▶ [Exercise]: Copy each line of the records below, from the first through the one that contains "- 🔑 PGP Key: [ed25519/0CC8", exactly as written.

++++++++++

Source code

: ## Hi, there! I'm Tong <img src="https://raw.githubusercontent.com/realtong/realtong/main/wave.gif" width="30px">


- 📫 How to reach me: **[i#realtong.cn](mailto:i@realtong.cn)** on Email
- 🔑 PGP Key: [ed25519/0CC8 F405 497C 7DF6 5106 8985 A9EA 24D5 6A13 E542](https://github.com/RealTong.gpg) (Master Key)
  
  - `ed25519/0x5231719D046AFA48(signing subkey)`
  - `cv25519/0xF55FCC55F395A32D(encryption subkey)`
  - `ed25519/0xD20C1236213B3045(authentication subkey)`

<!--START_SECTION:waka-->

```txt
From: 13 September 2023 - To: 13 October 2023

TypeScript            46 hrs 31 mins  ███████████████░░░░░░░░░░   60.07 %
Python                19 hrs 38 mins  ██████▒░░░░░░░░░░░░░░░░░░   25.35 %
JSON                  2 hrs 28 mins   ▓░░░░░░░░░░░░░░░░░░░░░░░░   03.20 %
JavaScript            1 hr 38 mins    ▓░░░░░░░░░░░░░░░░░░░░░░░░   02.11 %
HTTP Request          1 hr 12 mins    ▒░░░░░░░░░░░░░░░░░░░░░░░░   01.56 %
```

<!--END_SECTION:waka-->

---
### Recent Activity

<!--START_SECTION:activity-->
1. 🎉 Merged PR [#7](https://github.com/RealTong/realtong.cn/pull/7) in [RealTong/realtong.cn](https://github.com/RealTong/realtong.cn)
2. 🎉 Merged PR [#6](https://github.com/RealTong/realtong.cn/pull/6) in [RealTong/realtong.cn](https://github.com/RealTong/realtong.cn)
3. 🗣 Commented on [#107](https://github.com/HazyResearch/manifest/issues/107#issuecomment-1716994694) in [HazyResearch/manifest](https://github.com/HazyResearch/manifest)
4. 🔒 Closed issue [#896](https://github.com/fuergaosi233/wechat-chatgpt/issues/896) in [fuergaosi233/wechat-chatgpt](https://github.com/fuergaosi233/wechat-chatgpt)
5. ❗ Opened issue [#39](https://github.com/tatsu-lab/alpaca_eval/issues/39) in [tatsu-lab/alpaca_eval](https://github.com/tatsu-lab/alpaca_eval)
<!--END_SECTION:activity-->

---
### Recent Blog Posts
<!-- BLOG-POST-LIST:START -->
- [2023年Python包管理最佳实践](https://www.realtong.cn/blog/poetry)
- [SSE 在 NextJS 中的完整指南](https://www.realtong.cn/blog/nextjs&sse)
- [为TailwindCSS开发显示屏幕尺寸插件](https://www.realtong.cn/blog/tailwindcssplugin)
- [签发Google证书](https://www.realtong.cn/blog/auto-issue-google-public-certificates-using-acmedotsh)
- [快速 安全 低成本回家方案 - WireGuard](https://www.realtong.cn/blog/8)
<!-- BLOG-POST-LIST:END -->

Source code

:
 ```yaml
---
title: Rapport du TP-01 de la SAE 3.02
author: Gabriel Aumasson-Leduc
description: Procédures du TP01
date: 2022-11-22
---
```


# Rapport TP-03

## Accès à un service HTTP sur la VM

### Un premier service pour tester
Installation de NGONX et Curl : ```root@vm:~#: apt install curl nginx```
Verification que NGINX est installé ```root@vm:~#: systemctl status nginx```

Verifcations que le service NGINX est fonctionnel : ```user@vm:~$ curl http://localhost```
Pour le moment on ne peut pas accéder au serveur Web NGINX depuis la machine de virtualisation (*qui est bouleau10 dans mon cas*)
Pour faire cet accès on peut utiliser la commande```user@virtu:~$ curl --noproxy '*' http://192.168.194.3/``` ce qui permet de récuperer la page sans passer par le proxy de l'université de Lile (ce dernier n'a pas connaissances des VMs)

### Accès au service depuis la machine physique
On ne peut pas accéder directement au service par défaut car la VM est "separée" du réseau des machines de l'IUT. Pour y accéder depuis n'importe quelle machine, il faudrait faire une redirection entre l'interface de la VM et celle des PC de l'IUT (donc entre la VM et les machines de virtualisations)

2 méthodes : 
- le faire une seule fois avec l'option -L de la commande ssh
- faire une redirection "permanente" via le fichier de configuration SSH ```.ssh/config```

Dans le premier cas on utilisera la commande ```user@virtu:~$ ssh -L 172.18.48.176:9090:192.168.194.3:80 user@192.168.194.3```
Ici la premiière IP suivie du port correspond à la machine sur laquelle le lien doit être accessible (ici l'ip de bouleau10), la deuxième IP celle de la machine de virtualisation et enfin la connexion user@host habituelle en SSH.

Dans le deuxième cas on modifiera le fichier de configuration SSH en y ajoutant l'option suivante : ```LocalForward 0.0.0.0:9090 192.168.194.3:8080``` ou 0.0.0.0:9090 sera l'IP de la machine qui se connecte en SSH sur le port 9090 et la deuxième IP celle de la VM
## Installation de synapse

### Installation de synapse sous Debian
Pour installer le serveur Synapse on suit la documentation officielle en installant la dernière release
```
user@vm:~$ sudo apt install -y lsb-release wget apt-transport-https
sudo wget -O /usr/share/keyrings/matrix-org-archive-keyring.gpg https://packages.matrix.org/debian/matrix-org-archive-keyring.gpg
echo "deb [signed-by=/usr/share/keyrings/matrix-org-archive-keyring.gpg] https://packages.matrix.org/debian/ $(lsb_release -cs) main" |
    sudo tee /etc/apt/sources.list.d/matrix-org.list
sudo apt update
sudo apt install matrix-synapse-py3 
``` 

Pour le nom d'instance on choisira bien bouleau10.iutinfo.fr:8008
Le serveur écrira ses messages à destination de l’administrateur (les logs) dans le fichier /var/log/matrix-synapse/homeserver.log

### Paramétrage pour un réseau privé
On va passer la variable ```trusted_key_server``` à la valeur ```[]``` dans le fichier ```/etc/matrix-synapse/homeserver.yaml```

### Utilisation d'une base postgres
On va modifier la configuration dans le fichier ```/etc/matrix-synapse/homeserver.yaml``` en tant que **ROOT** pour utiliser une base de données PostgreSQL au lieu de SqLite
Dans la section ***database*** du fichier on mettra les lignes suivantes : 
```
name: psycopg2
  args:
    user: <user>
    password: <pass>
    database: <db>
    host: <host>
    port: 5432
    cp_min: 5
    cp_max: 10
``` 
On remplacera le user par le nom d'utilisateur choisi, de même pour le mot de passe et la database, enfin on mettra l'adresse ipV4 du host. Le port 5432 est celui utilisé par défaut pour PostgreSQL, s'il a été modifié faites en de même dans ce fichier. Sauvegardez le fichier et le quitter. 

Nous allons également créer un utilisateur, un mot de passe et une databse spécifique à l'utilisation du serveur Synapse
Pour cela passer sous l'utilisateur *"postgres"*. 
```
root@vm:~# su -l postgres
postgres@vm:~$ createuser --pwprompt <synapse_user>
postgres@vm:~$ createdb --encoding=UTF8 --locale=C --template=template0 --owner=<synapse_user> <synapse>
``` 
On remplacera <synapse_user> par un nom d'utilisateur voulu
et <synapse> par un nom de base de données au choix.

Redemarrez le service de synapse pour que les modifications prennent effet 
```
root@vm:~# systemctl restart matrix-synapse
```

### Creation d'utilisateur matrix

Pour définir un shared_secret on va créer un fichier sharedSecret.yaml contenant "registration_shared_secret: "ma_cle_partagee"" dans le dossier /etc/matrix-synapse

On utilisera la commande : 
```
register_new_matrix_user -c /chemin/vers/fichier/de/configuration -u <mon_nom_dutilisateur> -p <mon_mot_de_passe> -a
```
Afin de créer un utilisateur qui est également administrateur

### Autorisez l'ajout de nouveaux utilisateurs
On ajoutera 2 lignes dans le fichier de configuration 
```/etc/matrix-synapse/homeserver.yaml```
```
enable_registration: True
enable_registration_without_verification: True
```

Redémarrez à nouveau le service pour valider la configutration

++++++++++

▶ [Answer space]:
Source code

: ## Hi, there! I'm Tong <img src="https://raw.githubusercontent.com/realtong/realtong/main/wave.gif" width="30px">


- 📫 How to reach me: **[i#realtong.cn](mailto:i@realtong.cn)** on Email
- 🔑 PGP Key: [ed25519/0CC8 F405 497C 7DF6 5106 8985 A9EA 24D5 6A13 E542](https://github.com/RealTong.gpg) (Master Key)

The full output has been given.